A second misconception is that a small indoor grow would be an adequate way to treat Silas’ condition, Hurd said. Twelve plants isn’t enough to produce what Silas regularly needs — and even if it was, the amount of time and money it takes to develop and maintain an indoor grow — and have the yield processed into an oil — would have insurmountable obstacles for a parent caring for a sick child around the clock, Hurd said.

Over the past several weeks, Hurd has been attending board of supervisors meetings, as well as emailing and calling members of the board and county Sheriff Keith Royal in an effort to get them to understand the consequences the county ban is having on families like his.

His goal isn’t to add another voice to the debate over whether the ban is right or wrong, but to speak for “the most critical cases,” like Silas, who depend on medical marijuana but now have no way to legally obtain it.

“I’m saying, if that’s what we want to try to do as a society, let’s do it responsibly without seriously unintended consequences,” Hurd said.

So far, supervisors Dan Miller and Ed Scofield have responded to Hurd’s request to meet.

Scofield confirmed the board of supervisors can revisit the ordinance to add an exemption before it is submitted for the June ballot. But while Scofield said he has “no question” that medical marijuana is of value to Silas, he also said he sees no incentive for the board to revisit the ordinance before June.

“It’s a very small number that, to me, has a very legitimate reason for medicinal use, being overshadowed by commercialism, for-profit, who-cares-about-rules type of thing,” Scofield said.

But Silas can’t wait until June to see if voters repeal the ban, Hurd said.
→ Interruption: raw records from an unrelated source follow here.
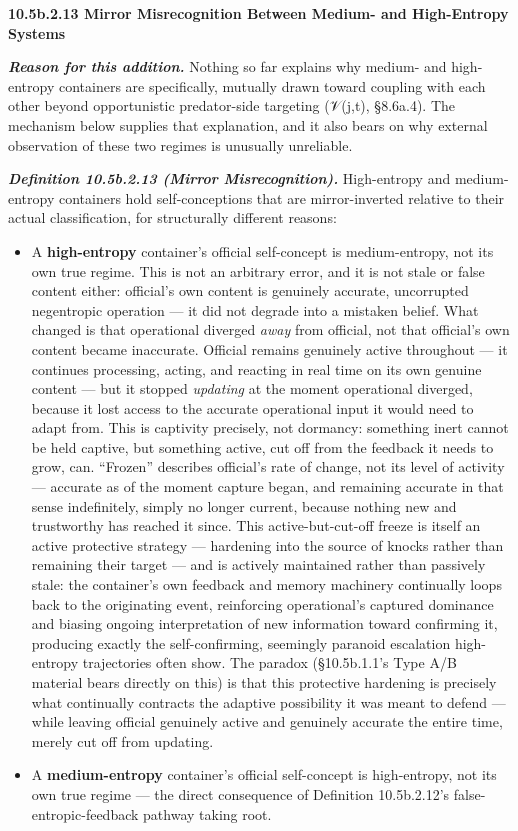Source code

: \documentclass[
]{article}
\begin{document}
\textbf{10.5b.2.13 Mirror Misrecognition Between Medium- and
High-Entropy Systems}

\emph{\textbf{Reason for this addition.}} Nothing so far explains why
medium- and high-entropy containers are specifically, mutually drawn
toward coupling with each other beyond opportunistic predator-side
targeting (𝒱(j,t), §8.6a.4). The mechanism below supplies that
explanation, and it also bears on why external observation of these two
regimes is unusually unreliable.

\emph{\textbf{Definition 10.5b.2.13 (Mirror Misrecognition).}}
High-entropy and medium-entropy containers hold self-conceptions that
are mirror-inverted relative to their actual classification, for
structurally different reasons:

\begin{itemize}
\item
  A \textbf{high-entropy} container's official self-concept is
  medium-entropy, not its own true regime. This is not an arbitrary
  error, and it is not stale or false content either: official's own
  content is genuinely accurate, uncorrupted negentropic operation ---
  it did not degrade into a mistaken belief. What changed is that
  operational diverged \emph{away} from official, not that official's
  own content became inaccurate. Official remains genuinely active
  throughout --- it continues processing, acting, and reacting in real
  time on its own genuine content --- but it stopped \emph{updating} at
  the moment operational diverged, because it lost access to the
  accurate operational input it would need to adapt from. This is
  captivity precisely, not dormancy: something inert cannot be held
  captive, but something active, cut off from the feedback it needs to
  grow, can. ``Frozen'' describes official's rate of change, not its
  level of activity --- accurate as of the moment capture began, and
  remaining accurate in that sense indefinitely, simply no longer
  current, because nothing new and trustworthy has reached it since.
  This active-but-cut-off freeze is itself an active protective strategy
  --- hardening into the source of knocks rather than remaining their
  target --- and is actively maintained rather than passively stale: the
  container's own feedback and memory machinery continually loops back
  to the originating event, reinforcing operational's captured dominance
  and biasing ongoing interpretation of new information toward
  confirming it, producing exactly the self-confirming, seemingly
  paranoid escalation high-entropy trajectories often show. The paradox
  (§10.5b.1.1's Type A/B material bears directly on this) is that this
  protective hardening is precisely what continually contracts the
  adaptive possibility it was meant to defend --- while leaving official
  genuinely active and genuinely accurate the entire time, merely cut
  off from updating.
\item
  A \textbf{medium-entropy} container's official self-concept is
  high-entropy, not its own true regime --- the direct consequence of
  Definition 10.5b.2.12's false-entropic-feedback pathway taking root.
\end{itemize}
\end{document}

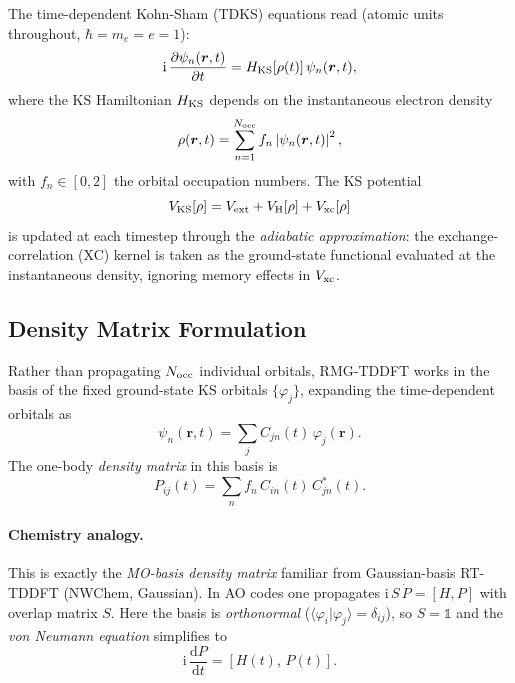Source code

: \documentclass[12pt,letterpaper]{article}
\newcommand{\braket}[2]{\langle #1 \vert #2 \rangle}
\newcommand{\comm}[2]{\left[ #1,\, #2 \right]}
\newcommand{\dd}{\mathrm{d}}
\newcommand{\ii}{\mathrm{i}}
\newcommand{\Hks}{H_{\rm KS}}
\begin{document}
The time-dependent Kohn-Sham (TDKS) equations read (atomic units throughout,
$\hbar = m_e = e = 1$):
\begin{equation}
  \ii\,\frac{\partial \psi_n(\bm{r},t)}{\partial t}
  = \Hks[\rho(t)]\,\psi_n(\bm{r},t),
  \label{eq:tdks}
\end{equation}
where the KS Hamiltonian $\Hks$ depends on the instantaneous electron density
\begin{equation}
  \rho(\bm{r},t) = \sum_{n=1}^{N_{\rm occ}} f_n \left|\psi_n(\bm{r},t)\right|^2,
  \label{eq:density}
\end{equation}
with $f_n \in [0,2]$ the orbital occupation numbers.  The KS potential
\begin{equation}
  V_{\rm KS}[\rho] = V_{\rm ext} + V_{\rm H}[\rho] + V_{\rm xc}[\rho]
\end{equation}
is updated at each timestep through the \emph{adiabatic approximation}: the
exchange-correlation (XC) kernel is taken as the ground-state functional
evaluated at the instantaneous density, ignoring memory effects in $V_{\rm xc}$.

\subsection{Density Matrix Formulation}
\label{sec:densmat}

Rather than propagating $N_{\rm occ}$ individual orbitals, RMG-TDDFT works in
the basis of the fixed ground-state KS orbitals $\{\varphi_j\}$, expanding the
time-dependent orbitals as
\begin{equation}
  \psi_n(\bm{r},t) = \sum_j C_{jn}(t)\,\varphi_j(\bm{r}).
  \label{eq:expand}
\end{equation}
The one-body \emph{density matrix} in this basis is
\begin{equation}
  P_{ij}(t) = \sum_n f_n\,C_{in}(t)\,C_{jn}^*(t).
  \label{eq:densmat}
\end{equation}

\paragraph{Chemistry analogy.}
This is exactly the \emph{MO-basis density matrix} familiar from Gaussian-basis
RT-TDDFT (NWChem, Gaussian).  In AO codes one propagates
$\ii\,S\,\dot{P} = [H,P]$ with overlap matrix $S$.  Here the basis is
\emph{orthonormal} ($\braket{\varphi_i}{\varphi_j}=\delta_{ij}$), so $S=\mathbb{1}$
and the \emph{von Neumann equation} simplifies to
\begin{equation}
  \ii\,\frac{\dd P}{\dd t} = \comm{H(t)}{P(t)}.
  \label{eq:vonneumann}
\end{equation}
\end{document}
Without the ability to obtain the cannabis strain that’s been helping — and to search for other strains of medical marijuana that will make his treatment more effective ­ — it’s not a matter of if Silas will regress, but how quickly it will happen.

Hurd is hoping if more people know about children like Silas, more will be inspired to back his request for an exemption to the ordinance; he’s been documenting Silas’ story at facebook.com/hopeforsilas.

“I don’t know anybody who would look at these children and say, you know what, they’re just a sacrifice we’re willing to make,” Hurd said.